▶ [Description of the task]
Line for line, return the data exactly, omitting all pictures.
(Given records Opens)
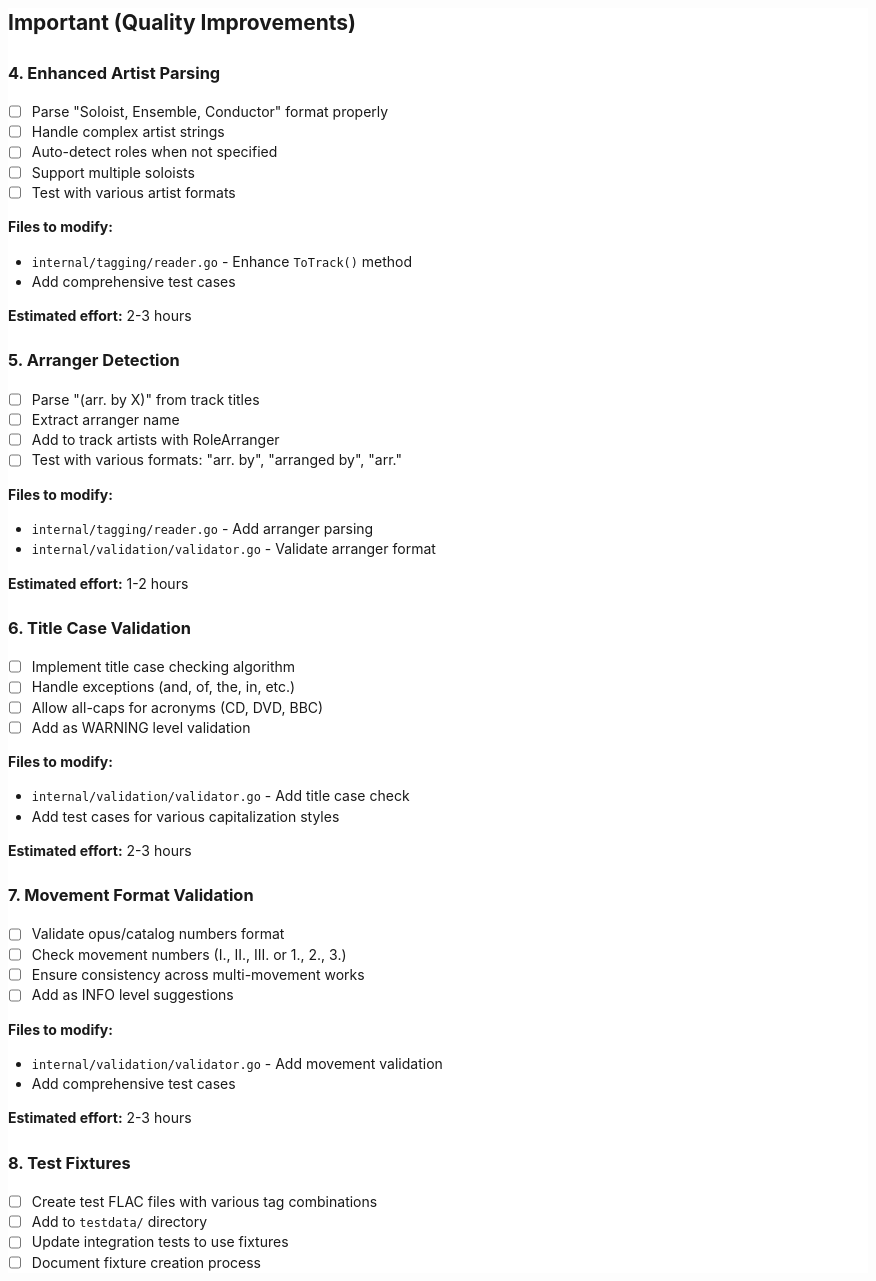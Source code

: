 
## Important (Quality Improvements)

### 4. Enhanced Artist Parsing
- [ ] Parse "Soloist, Ensemble, Conductor" format properly
- [ ] Handle complex artist strings
- [ ] Auto-detect roles when not specified
- [ ] Support multiple soloists
- [ ] Test with various artist formats

**Files to modify:**
- `internal/tagging/reader.go` - Enhance `ToTrack()` method
- Add comprehensive test cases

**Estimated effort:** 2-3 hours

### 5. Arranger Detection
- [ ] Parse "(arr. by X)" from track titles
- [ ] Extract arranger name
- [ ] Add to track artists with RoleArranger
- [ ] Test with various formats: "arr. by", "arranged by", "arr."

**Files to modify:**
- `internal/tagging/reader.go` - Add arranger parsing
- `internal/validation/validator.go` - Validate arranger format

**Estimated effort:** 1-2 hours

### 6. Title Case Validation
- [ ] Implement title case checking algorithm
- [ ] Handle exceptions (and, of, the, in, etc.)
- [ ] Allow all-caps for acronyms (CD, DVD, BBC)
- [ ] Add as WARNING level validation

**Files to modify:**
- `internal/validation/validator.go` - Add title case check
- Add test cases for various capitalization styles

**Estimated effort:** 2-3 hours

### 7. Movement Format Validation
- [ ] Validate opus/catalog numbers format
- [ ] Check movement numbers (I., II., III. or 1., 2., 3.)
- [ ] Ensure consistency across multi-movement works
- [ ] Add as INFO level suggestions

**Files to modify:**
- `internal/validation/validator.go` - Add movement validation
- Add comprehensive test cases

**Estimated effort:** 2-3 hours

### 8. Test Fixtures
- [ ] Create test FLAC files with various tag combinations
- [ ] Add to `testdata/` directory
- [ ] Update integration tests to use fixtures
- [ ] Document fixture creation process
(Given records Closes)
▶ [Result of the exercise]
Source code

: 
## Important (Quality Improvements)

### 4. Enhanced Artist Parsing
- [ ] Parse "Soloist, Ensemble, Conductor" format properly
- [ ] Handle complex artist strings
- [ ] Auto-detect roles when not specified
- [ ] Support multiple soloists
- [ ] Test with various artist formats

**Files to modify:**
- `internal/tagging/reader.go` - Enhance `ToTrack()` method
- Add comprehensive test cases

**Estimated effort:** 2-3 hours

### 5. Arranger Detection
- [ ] Parse "(arr. by X)" from track titles
- [ ] Extract arranger name
- [ ] Add to track artists with RoleArranger
- [ ] Test with various formats: "arr. by", "arranged by", "arr."

**Files to modify:**
- `internal/tagging/reader.go` - Add arranger parsing
- `internal/validation/validator.go` - Validate arranger format

**Estimated effort:** 1-2 hours

### 6. Title Case Validation
- [ ] Implement title case checking algorithm
- [ ] Handle exceptions (and, of, the, in, etc.)
- [ ] Allow all-caps for acronyms (CD, DVD, BBC)
- [ ] Add as WARNING level validation

**Files to modify:**
- `internal/validation/validator.go` - Add title case check
- Add test cases for various capitalization styles

**Estimated effort:** 2-3 hours

### 7. Movement Format Validation
- [ ] Validate opus/catalog numbers format
- [ ] Check movement numbers (I., II., III. or 1., 2., 3.)
- [ ] Ensure consistency across multi-movement works
- [ ] Add as INFO level suggestions

**Files to modify:**
- `internal/validation/validator.go` - Add movement validation
- Add comprehensive test cases

**Estimated effort:** 2-3 hours

### 8. Test Fixtures
- [ ] Create test FLAC files with various tag combinations
- [ ] Add to `testdata/` directory
- [ ] Update integration tests to use fixtures
- [ ] Document fixture creation process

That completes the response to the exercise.